## Material provided:
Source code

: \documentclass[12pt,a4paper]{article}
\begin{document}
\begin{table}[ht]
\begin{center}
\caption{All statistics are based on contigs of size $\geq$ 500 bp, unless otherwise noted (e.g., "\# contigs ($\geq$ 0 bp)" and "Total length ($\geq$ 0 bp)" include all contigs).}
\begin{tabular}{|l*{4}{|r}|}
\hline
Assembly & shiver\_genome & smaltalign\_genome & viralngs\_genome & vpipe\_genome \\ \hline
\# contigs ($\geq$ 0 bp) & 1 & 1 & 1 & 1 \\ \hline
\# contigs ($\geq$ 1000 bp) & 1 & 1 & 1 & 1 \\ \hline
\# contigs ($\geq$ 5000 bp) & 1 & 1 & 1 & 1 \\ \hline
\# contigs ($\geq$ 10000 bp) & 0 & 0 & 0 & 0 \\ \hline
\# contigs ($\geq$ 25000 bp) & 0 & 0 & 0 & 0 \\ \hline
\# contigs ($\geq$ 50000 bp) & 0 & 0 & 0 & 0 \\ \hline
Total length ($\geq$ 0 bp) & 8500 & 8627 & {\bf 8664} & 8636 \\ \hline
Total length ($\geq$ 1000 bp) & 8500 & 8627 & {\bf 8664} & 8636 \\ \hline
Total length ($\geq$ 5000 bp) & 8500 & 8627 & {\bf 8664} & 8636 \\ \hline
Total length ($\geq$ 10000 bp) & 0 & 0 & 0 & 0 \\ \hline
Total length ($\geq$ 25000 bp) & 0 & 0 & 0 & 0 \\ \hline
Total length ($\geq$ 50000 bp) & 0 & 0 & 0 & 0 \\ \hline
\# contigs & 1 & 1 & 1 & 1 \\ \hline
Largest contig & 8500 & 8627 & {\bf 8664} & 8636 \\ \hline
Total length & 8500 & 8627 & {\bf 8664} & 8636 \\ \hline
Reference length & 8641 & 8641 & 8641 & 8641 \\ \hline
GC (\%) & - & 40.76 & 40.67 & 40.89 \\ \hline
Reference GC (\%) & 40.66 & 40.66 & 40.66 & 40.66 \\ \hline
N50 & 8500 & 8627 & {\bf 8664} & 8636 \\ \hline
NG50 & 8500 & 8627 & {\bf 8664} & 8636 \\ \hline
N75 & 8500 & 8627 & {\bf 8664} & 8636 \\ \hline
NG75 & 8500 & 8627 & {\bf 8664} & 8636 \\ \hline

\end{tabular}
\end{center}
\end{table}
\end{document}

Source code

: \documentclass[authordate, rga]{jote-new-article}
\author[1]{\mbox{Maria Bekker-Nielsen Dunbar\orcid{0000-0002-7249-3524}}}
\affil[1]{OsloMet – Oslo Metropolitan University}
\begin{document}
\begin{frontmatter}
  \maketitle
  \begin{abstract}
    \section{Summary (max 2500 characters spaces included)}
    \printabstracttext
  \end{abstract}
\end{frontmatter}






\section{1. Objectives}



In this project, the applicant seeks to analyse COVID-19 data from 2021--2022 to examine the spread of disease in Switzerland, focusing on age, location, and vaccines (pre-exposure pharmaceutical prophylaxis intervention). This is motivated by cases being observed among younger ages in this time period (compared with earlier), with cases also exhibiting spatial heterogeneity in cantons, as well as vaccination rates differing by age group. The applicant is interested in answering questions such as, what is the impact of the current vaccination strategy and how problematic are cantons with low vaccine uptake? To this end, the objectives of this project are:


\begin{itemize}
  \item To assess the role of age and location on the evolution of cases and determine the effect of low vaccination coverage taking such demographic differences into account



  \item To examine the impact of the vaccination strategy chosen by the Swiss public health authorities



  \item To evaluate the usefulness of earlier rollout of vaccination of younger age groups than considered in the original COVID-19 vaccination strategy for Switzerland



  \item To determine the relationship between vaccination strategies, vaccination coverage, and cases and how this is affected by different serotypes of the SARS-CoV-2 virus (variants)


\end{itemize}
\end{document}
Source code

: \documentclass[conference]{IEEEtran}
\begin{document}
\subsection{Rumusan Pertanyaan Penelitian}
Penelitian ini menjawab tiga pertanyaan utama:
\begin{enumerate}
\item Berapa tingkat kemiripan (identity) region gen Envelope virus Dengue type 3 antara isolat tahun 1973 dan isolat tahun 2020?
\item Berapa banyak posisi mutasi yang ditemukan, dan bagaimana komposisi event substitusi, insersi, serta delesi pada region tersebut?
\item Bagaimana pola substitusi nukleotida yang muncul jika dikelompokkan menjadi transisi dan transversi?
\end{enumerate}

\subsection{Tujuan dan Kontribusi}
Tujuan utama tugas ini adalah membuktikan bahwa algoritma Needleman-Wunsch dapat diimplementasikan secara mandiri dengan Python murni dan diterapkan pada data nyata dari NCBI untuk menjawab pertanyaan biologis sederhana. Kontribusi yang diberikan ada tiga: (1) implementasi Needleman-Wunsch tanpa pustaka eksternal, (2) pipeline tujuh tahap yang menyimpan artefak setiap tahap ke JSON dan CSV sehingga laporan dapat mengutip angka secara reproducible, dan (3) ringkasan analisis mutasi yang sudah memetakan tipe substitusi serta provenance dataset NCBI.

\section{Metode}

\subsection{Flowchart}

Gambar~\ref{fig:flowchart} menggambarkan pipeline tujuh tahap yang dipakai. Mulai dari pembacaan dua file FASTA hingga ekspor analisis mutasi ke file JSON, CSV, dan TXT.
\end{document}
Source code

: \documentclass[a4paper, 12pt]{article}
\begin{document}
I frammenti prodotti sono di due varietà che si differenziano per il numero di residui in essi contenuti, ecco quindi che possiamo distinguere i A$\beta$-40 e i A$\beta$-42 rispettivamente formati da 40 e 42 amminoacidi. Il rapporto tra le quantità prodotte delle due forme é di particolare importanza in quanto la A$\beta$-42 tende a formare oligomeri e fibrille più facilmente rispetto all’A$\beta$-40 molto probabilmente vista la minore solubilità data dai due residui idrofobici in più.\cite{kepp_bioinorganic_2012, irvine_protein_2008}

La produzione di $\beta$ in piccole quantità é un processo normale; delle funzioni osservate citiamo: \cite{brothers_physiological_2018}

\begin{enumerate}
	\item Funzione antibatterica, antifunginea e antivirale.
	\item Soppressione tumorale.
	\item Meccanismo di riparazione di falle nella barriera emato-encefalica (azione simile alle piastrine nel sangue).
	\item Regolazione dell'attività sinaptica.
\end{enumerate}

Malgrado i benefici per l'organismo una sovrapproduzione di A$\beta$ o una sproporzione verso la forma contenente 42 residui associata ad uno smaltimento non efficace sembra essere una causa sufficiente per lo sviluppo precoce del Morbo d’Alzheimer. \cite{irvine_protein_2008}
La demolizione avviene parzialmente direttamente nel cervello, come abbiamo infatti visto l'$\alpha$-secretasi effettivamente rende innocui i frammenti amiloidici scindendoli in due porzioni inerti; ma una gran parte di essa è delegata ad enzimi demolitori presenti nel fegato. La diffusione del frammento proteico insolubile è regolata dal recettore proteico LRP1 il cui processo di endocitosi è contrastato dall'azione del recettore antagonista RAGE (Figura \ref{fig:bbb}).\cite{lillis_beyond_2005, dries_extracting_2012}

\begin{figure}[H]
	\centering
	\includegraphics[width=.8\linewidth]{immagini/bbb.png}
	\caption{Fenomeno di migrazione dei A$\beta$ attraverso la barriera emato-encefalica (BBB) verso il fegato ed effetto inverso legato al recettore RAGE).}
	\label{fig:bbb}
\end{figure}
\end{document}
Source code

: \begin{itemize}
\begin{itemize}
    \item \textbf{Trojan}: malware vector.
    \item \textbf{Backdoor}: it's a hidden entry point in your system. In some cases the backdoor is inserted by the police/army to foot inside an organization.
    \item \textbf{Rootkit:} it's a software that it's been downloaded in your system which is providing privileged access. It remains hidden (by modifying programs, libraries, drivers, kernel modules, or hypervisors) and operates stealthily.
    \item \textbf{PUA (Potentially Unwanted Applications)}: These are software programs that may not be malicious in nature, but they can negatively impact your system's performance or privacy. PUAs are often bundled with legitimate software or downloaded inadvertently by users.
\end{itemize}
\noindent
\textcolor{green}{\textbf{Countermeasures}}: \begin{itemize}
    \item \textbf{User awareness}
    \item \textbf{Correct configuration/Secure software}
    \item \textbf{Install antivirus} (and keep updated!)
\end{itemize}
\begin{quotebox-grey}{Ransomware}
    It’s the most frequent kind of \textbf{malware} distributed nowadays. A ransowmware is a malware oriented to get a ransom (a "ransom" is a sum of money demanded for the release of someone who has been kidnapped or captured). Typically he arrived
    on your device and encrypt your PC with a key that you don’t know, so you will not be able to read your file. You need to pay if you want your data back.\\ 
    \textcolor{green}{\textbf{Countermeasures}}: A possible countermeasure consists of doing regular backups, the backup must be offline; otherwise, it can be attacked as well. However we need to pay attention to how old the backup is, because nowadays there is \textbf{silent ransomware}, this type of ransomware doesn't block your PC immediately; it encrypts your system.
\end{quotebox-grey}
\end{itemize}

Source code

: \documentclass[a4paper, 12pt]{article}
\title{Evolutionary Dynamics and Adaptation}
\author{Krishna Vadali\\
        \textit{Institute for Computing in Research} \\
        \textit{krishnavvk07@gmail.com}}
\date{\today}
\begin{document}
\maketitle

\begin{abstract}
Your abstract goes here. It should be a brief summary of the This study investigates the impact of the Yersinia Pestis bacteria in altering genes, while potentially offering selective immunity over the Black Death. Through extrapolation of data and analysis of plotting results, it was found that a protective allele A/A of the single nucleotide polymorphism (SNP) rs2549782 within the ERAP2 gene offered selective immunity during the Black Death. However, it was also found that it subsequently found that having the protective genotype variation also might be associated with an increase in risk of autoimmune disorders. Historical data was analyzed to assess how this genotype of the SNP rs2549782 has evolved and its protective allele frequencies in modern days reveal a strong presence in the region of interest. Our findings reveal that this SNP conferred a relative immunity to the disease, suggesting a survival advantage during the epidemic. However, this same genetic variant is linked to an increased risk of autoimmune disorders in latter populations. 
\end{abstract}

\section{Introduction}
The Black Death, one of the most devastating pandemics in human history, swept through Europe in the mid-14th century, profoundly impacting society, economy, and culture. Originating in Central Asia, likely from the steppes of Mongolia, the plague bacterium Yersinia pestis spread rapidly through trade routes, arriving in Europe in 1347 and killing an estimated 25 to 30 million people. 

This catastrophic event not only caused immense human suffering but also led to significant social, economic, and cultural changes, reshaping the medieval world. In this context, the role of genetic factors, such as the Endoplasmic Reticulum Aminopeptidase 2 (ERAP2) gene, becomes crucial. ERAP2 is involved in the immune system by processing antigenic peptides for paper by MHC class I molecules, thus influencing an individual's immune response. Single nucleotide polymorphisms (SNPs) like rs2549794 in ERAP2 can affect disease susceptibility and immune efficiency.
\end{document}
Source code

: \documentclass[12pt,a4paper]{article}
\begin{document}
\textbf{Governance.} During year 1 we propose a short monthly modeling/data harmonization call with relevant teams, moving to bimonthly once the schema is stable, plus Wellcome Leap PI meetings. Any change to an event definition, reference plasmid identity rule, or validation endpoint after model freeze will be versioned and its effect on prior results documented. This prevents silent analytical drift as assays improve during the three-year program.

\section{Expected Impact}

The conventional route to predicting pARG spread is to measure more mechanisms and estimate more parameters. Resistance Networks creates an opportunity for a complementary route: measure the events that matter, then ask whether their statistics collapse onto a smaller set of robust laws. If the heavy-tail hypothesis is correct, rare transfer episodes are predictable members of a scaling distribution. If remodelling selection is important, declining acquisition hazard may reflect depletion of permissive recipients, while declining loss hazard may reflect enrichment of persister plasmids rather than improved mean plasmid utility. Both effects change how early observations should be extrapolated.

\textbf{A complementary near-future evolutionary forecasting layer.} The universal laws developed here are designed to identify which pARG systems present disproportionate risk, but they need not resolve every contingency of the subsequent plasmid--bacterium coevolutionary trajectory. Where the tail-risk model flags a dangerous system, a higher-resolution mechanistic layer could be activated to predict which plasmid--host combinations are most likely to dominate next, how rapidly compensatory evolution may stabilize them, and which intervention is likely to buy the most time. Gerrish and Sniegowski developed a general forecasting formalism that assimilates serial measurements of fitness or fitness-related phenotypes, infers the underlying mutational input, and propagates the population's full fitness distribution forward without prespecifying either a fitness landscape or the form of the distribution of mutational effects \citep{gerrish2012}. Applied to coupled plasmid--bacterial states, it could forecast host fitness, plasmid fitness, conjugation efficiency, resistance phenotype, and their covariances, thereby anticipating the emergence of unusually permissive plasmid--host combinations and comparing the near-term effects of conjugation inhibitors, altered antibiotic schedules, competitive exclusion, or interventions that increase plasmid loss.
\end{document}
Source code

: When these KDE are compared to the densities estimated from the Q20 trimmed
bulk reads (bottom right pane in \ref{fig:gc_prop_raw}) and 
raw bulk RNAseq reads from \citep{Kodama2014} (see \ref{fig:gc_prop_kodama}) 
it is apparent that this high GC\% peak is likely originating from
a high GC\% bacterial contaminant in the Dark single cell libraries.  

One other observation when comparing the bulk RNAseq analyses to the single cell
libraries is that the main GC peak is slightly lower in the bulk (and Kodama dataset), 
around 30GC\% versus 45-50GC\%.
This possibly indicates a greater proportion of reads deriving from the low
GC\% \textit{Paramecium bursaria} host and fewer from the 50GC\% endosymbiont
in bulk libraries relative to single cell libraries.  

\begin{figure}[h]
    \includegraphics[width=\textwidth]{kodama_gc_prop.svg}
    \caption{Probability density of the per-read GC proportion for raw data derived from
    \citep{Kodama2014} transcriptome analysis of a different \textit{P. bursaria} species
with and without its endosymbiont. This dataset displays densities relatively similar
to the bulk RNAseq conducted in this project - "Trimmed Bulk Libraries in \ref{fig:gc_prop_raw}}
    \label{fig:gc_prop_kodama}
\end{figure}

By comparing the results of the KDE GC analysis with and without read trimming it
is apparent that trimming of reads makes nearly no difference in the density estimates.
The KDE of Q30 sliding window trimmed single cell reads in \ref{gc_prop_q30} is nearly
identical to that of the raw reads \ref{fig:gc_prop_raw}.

## Action item:
From the records above, extract exactly and only the lines that begin at the line with "contigs ($\geq$ 1000 bp)" and stop after the line with "Total length ($\geq$ 10000".

## The completed task:
\# contigs ($\geq$ 1000 bp) & 1 & 1 & 1 & 1 \\ \hline
\# contigs ($\geq$ 5000 bp) & 1 & 1 & 1 & 1 \\ \hline
\# contigs ($\geq$ 10000 bp) & 0 & 0 & 0 & 0 \\ \hline
\# contigs ($\geq$ 25000 bp) & 0 & 0 & 0 & 0 \\ \hline
\# contigs ($\geq$ 50000 bp) & 0 & 0 & 0 & 0 \\ \hline
Total length ($\geq$ 0 bp) & 8500 & 8627 & {\bf 8664} & 8636 \\ \hline
Total length ($\geq$ 1000 bp) & 8500 & 8627 & {\bf 8664} & 8636 \\ \hline
Total length ($\geq$ 5000 bp) & 8500 & 8627 & {\bf 8664} & 8636 \\ \hline
Total length ($\geq$ 10000 bp) & 0 & 0 & 0 & 0 \\ \hline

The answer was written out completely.